US sanctions help China boost its chipmaking industry
(Bloomberg) — China’s chip industry is growing faster than anywhere else in the world, after U.S. sanctions on local champions Huawei Technologies Co. at Hikvision spurred appetite for local components.
According to data compiled by Bloomberg, 19 of the world’s 20 fastest-growing chip companies over the past four quarters are on average from the world’s second-largest economy. This compared to only 8 at the same time last year. These China-based suppliers of design software, processors and essential chip-making equipment are increasing their revenue multiple times, such as global leaders Taiwan Semiconductor Manufacturing Co. or ASML Holding NV.
This supercharged growth underscores how tensions between Washington and Beijing are transforming the $550 billion global semiconductor industry – a sector that plays an outsized role in everything from defense to the advent of future technologies like the AI and self-driving cars. In 2020, the United States began restricting sales of American technology to companies like Semiconductor Manufacturing International Corp. and Hangzhou Hikvision Digital Technology Co., successfully containing their growth – but also fueling a boom in Chinese chip manufacturing and supply.
While stocks of companies like Cambricon Technologies Corp. have more than doubled from lows this year, analysts believe there may still be room for growth. Beijing is expected to orchestrate billions of dollars of investment in the sector through ambitious programs such as its “Little Giants” plan to endorse and fund national tech champions, and encourage “buy China” tactics to circumvent US sanctions. The rise of indigenous names has caught the attention of some of the most picky customers: Apple Inc. reportedly considered Yangtze Memory Technologies Co. as its latest supplier of iPhone flash memory.
“The biggest underlying trend is China’s quest for self-sufficiency in the supply chain, catalyzed by Covid-related lockdowns,” Morningstar analyst Phelix Lee wrote in an email responding to inquiries. from Bloomberg News. “Amid the shutdowns, Chinese customers who mainly use imported semiconductors need to find local alternatives to ensure smooth operation.”
The FactSet China Semiconductor Index, which tracks some of the country’s biggest industry players, has gained about 20% since late April, when Covid shutdowns pushed up local prices. But it remains down about a third from its July 2021 peak.

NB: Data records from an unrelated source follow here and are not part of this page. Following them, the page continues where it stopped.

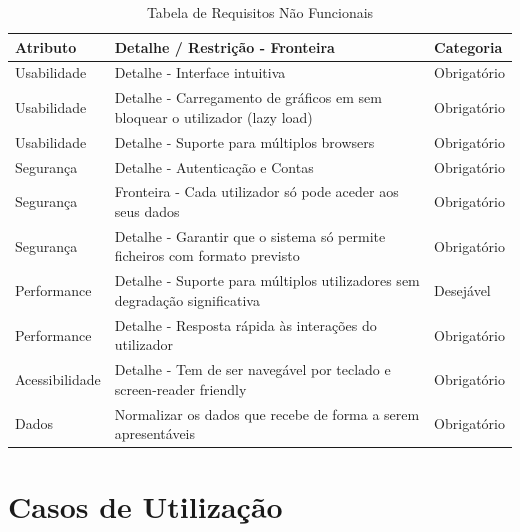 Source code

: \begin{table}[h!]
    \centering
    \begin{tabular}{|l|p{7cm}|l|}
    \hline
    \textbf{Atributo} & \textbf{Detalhe / Restrição - Fronteira} & \textbf{Categoria} \\
    \hline
    Usabilidade & Detalhe - Interface intuitiva & Obrigatório \\
    Usabilidade & Detalhe - Carregamento de gráficos em sem bloquear o utilizador (lazy load) & Obrigatório \\
    Usabilidade & Detalhe - Suporte para múltiplos browsers & Obrigatório \\
    Segurança & Detalhe - Autenticação e Contas & Obrigatório \\
    Segurança & Fronteira - Cada utilizador só pode aceder aos seus dados & Obrigatório \\
    Segurança & Detalhe - Garantir que o sistema só permite ficheiros com formato previsto & Obrigatório \\
    Performance & Detalhe - Suporte para múltiplos utilizadores sem degradação significativa & Desejável \\
    Performance & Detalhe - Resposta rápida às interações do utilizador & Obrigatório \\
    Acessibilidade & Detalhe - Tem de ser navegável por teclado e screen-reader friendly & Obrigatório \\
    Dados & Normalizar os dados que recebe de forma a serem apresentáveis & Obrigatório \\

    \hline
    \end{tabular}
    \caption{Tabela de Requisitos Não Funcionais}
    \label{tab:requisitosNaofuncionais}
    \end{table}
    

\chapter{Casos de Utilização}
\label{ch:casosUtilizacao}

At the heart of Beijing’s ambitions is the push to wean itself off a geopolitical rival and more than $430 billion worth of imported chipsets in 2021. Orders for chipmaking equipment from foreign suppliers rose 58 % last year as local factories increased capacity, data provided by industry body Semi show.
This in turn stimulates local businesses. Total sales by China-based chipmakers and designers jumped 18% in 2021 to a record high of more than 1 trillion yuan ($150 billion), according to the China Semiconductor Industry Association.
A continuing chip shortage that is cutting output from the world’s biggest car and consumer electronics makers is also working in favor of local chipmakers, helping Chinese suppliers gain easier access to the international market – sometimes with bonuses added to best-selling products, such as auto and PC chips.
SMIC and Hua Hong Semiconductor Ltd., the largest contract chipmakers, have kept their Shanghai-based factories running at nearly full capacity even as the worst Covid-19 outbreak since 2020 cripples factories and logistics across China. . With the help of local authorities, cargo flights from Japan delivered essential materials and equipment to chip factories as the city was locked down. SMIC recently reported a 67% increase in quarterly sales, outpacing much larger rivals GlobalFoundries Inc. and TSMC.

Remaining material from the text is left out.